L’association de Julie a été créée pour informer les journalistes pigistes sur leurs droits qu’ils méconnaissent très souvent. Et en ces temps difficiles, les membres de Profession : pigiste sont très sollicités pour des conseils sur les démarches à suivre auprès des rédactions.

Les démarches sont complexes car le statut juridique de pigiste est difficile à faire entendre. « Un journaliste pigiste, c’est un journaliste qui est payé à l’article (presse écrite et web) ou à la journée travaillée (TV et radio). Par contre, juridiquement, il est considéré comme étant en CDI. Ce n’est donc pas un indépendant, ni un sous-traitant, ni un auto-entrepreneur », détaille Julie.

Et lorsqu’il faut faire une demande à l’employeur, c’est encore plus compliqué car un pigiste travaille pour plusieurs rédactions en même temps. « On parle de 10 à 15 employeurs par an. La situation est assez insoluble, d’autant plus que le rapport de force pigiste/patron est inégal. »

Les pigistes « sous-traitants des rédactions »

Cette crise du coronavirus accentue encore plus les inégalités, notamment entre les journalistes en rédaction et les journalistes pigistes. Bien qu’ils ne travaillent pas de la même manière, ils sont considérés sur le papier comme des salariés. « Mais depuis très longtemps les employeurs ne jouent pas le jeu en considérant les pigistes comme des sous-traitants, comme une marge d’ajustement pour les rédactions », s’indigne Julie.

Et la situation actuelle ne fait que creuser les inégalités entre les différents statuts des journalistes : « Les rédactions n’étant pas au chômage partiel, il y a un décalage quelque part : les journalistes en rédaction bossent énormément et font le boulot des pigistes. Il y a une question d’inégalité très forte qui est en train de se faire et les mesures d’éligibilité pour avoir du chômage partiel en cours de négociation risquent de demander un ticket d’entrée élevé qui pénalisera les pigistes les plus précaires.  » Julie Lallouët-Geffroy, co-présidente de Profession : Pigiste

Les actions pour protéger les journalistes à la pige

Profession : Pigiste se mobilise pour aider la communauté : elle publie un maximum d’informations, participe aux réflexions et soutient les syndicats pour essayer de trouver des solutions. En tant qu’association, elle ne peut cependant pas négocier directement avec les entreprises ou les autorités comme le SNJ (Syndicat National des Journalistes).

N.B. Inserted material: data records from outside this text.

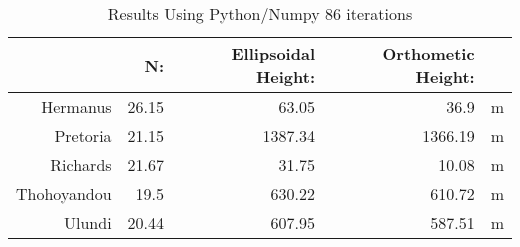 \begin{table}[htbp]
  \centering
  \caption{Results Using Python/Numpy 86 iterations}
    \begin{tabular}{rrrrr}
    \toprule
          & N:    & Ellipsoidal Height: & Orthometic Height: &  \\
    \midrule
    Hermanus & 26.15 & 63.05 & 36.9  & m \\
    Pretoria & 21.15 & 1387.34 & 1366.19 & m \\
    Richards & 21.67 & 31.75 & 10.08 & m \\
    Thohoyandou & 19.5  & 630.22 & 610.72 & m \\
    Ulundi & 20.44 & 607.95 & 587.51 & m \\
    \bottomrule
    \end{tabular}%
  \label{tab:addlabel}%
\end{table}%
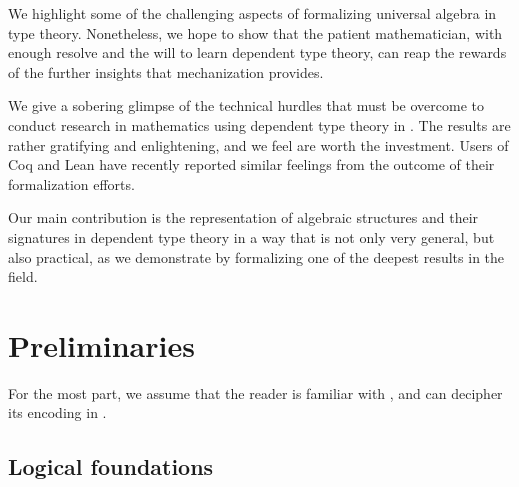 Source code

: We highlight some of the challenging aspects of formalizing universal algebra in type theory.
Nonetheless, we hope to show that the patient mathematician, with enough resolve and the will to learn
dependent type theory, can reap the rewards of the further insights that mechanization provides.

\ifshort\else
We give a sobering glimpse of the technical hurdles that must be overcome
to conduct research in mathematics using dependent type theory in \agda.
The results are rather gratifying and enlightening, and we feel are worth
the investment. Users of Coq and Lean have recently reported similar feelings
from the outcome of their formalization efforts.
\fi

Our main contribution is the representation of algebraic structures and their signatures
in dependent type theory in a way that is not only very general, but also practical, as we
demonstrate by formalizing one of the deepest results in the field.

\section{Preliminaries}

For the most part, we assume that the reader is familiar with \mltt, and can decipher its encoding in \agda.

\subsection{Logical foundations}


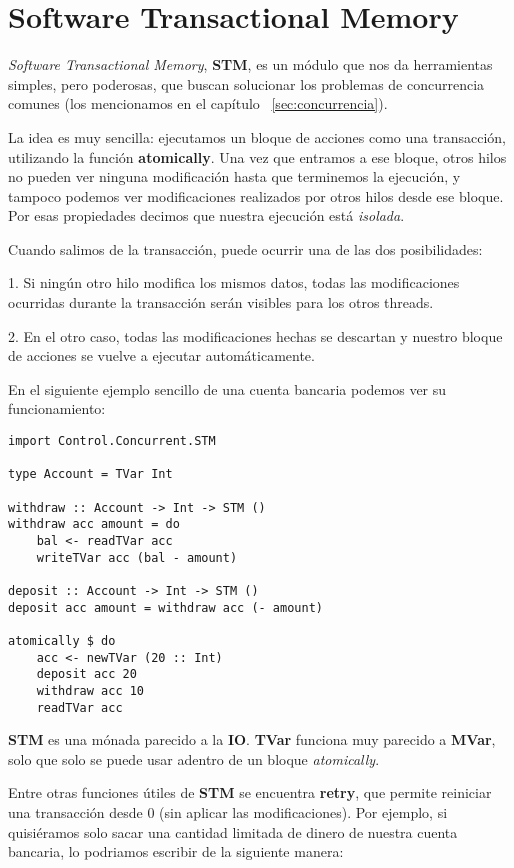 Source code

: 
\section{Software Transactional Memory} %
\label{sec:software_transactional_memory}

\textit{Software Transactional Memory}, \textbf{STM}, es un módulo que nos da herramientas simples, pero poderosas, que buscan solucionar los problemas de concurrencia comunes (los mencionamos en el capítulo ~\ref{sec:concurrencia}).

La idea es muy sencilla: ejecutamos un bloque de acciones como una transacción, utilizando la función \textbf{atomically}. Una vez que entramos a ese bloque, otros hilos no pueden ver ninguna modificación hasta que terminemos la ejecución, y tampoco podemos ver modificaciones realizados por otros hilos desde ese bloque. Por esas propiedades decimos que nuestra ejecución está \textit{isolada}.

Cuando salimos de la transacción, puede ocurrir una de las dos posibilidades:

1. Si ningún otro hilo modifica los mismos datos, todas las modificaciones ocurridas durante la transacción serán visibles para los otros threads.

2. En el otro caso, todas las modificaciones hechas se descartan y nuestro bloque de acciones se vuelve a ejecutar automáticamente.

En el siguiente ejemplo sencillo de una cuenta bancaria podemos ver su funcionamiento:

\begin{lstlisting}
import Control.Concurrent.STM

type Account = TVar Int

withdraw :: Account -> Int -> STM ()
withdraw acc amount = do
    bal <- readTVar acc
    writeTVar acc (bal - amount)

deposit :: Account -> Int -> STM ()
deposit acc amount = withdraw acc (- amount)

atomically $ do
    acc <- newTVar (20 :: Int)
    deposit acc 20
    withdraw acc 10
    readTVar acc
\end{lstlisting}


\textbf{STM} es una mónada parecido a la \textbf{IO}. \textbf{TVar} funciona muy parecido a \textbf{MVar}, solo que solo se puede usar adentro de un bloque \textit{atomically}.

Entre otras funciones útiles de \textbf{STM} se encuentra \textbf{retry}, que permite reiniciar una transacción desde 0 (sin aplicar las modificaciones). Por ejemplo, si quisiéramos solo sacar una cantidad limitada de dinero de nuestra cuenta bancaria, lo podriamos escribir de la siguiente manera:

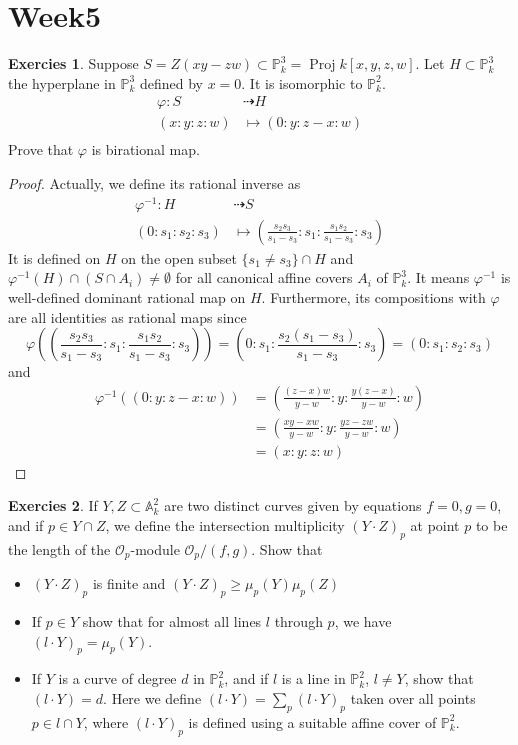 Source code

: \documentclass[12pt,a4paper]{article}
\theoremstyle{definition}
\newtheorem{exer}{Exercies}[section]
\DeclareMathOperator{\proj}{Proj}
\begin{document}
\section{Week5}
\begin{exer}
	Suppose $S = Z(xy-zw) \subset \mathbb{P}^3_k = \proj k[x,y,z,w]$. Let $H \subset \mathbb{P}_k^3$ the hyperplane in $\mathbb{P}_k^3$ defined by $x=0$. It is isomorphic to $\mathbb{P}_k^2$.
	\[\begin{aligned}
		\varphi \colon S &\dashrightarrow H \\
		(x: y: z: w) &\mapsto (0: y: z-x: w)\\
	\end{aligned}\]
	Prove that $\varphi$ is birational map.
\end{exer}
\begin{proof}
	Actually, we define its rational inverse as 
\[
\begin{aligned}
\varphi^{-1} \colon H &\dashrightarrow S\\
(0: s_1: s_2: s_3) & \mapsto (\frac{s_2 s_3}{s_1 -s_3}: s_1 : \frac{s_1 s_2}{s_1 - s_3}: s_3)
\end{aligned}
\]
It is defined on $H$ on the open subset $\{s_1 \neq s_3\} \cap H$ and $\varphi^{-1}(H) \cap (S \cap A_i) \neq \emptyset$ for all canonical affine covers $A_i$ of $\mathbb{P}_k^3$. It means $\varphi^{-1}$ is well-defined dominant rational map on $H$. Furthermore, its compositions with $\varphi$ are all identities as rational maps since
\[
 \varphi((\frac{s_2 s_3}{s_1 - s_3}: s_1 : \frac{s_1 s_2}{s_1 -s_3}:s_3)) = (0: s_1: \frac{s_2(s_1-s_3)}{s_1 - s_3}: s_3) = (0: s_1: s_2 : s_3)
\]
and
\[
\begin{aligned}
\varphi^{-1}((0:y:z-x:w)) &= (\frac{(z-x)w}{y-w}: y: \frac{y(z-x)}{y-w}: w)\\
 &= (\frac{xy-xw}{y-w}: y: \frac{yz- zw}{y-w}: w)\\
 & =(x:y:z:w)
\end{aligned}
\]
\end{proof}
\begin{exer}
	If $Y, Z \subset \mathbb{A}^2_k$ are two distinct curves given by equations $f=0,  g=0$, and if $p \in Y\cap Z$, we define the intersection multiplicity $(Y\cdot Z)_p$ at point $p$ to be the length of the $\mathcal{O}_p$-module $\mathcal{O}_p/(f,g)$. Show that 
	\begin{itemize}
		\item $(Y\cdot Z)_p$ is finite and $(Y\cdot Z)_p \geq \mu_p(Y) \mu_p(Z)$
		\item  If $p \in Y$ show that for almost all lines $l$ through $p$, we have $(l \cdot Y)_p = \mu_p(Y)$.
		\item If $Y$ is a curve of degree $d$ in $ \mathbb{P}_k^2$, and if $l$ is a line in $\mathbb{P}_k^2$, $l \neq Y$, show that $(l \cdot Y) =d $. Here we define $(l \cdot Y) = \sum_p (l \cdot Y)_p$ taken over all points $p \in l \cap Y$, where  $(l\cdot Y)_p$ is defined using a suitable affine cover of $\mathbb{P}_k^2$.
	\end{itemize}
\end{exer}
\end{document}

.@SNJ_national @SnjCgt @USJCFDT @SgjFo et 25 associations et collectifs de #journalistes exige que chaque pigiste soit indemnisé selon les mêmes critères que chaque mensualisé. Pas d’inégalité entre salariés relevant du même statut, de la même convention collective. pic.twitter.com/waoHapo5iN— SNJ (@SNJ_national) April 7, 2020

Les négociations sont en cours. Selon le SNJ, certaines entreprises de presse ont déjà fait savoir qu’elles appliqueraient aux journalistes pigistes le même dispositif de chômage partiel que pour les journalistes mensualisés. Le ministère de la Culture travaille sur un décret d’application qui va paraître dans les jours à venir et qui concernera notamment les règles d’indemnisation des journalistes rémunérés à la pige.

De son côté, Audiens, un groupe de protection sociale spécialisée dans la culture et les médias, essaie de débloquer des fonds solidaires pour les pigistes et les intermittents de spectacle.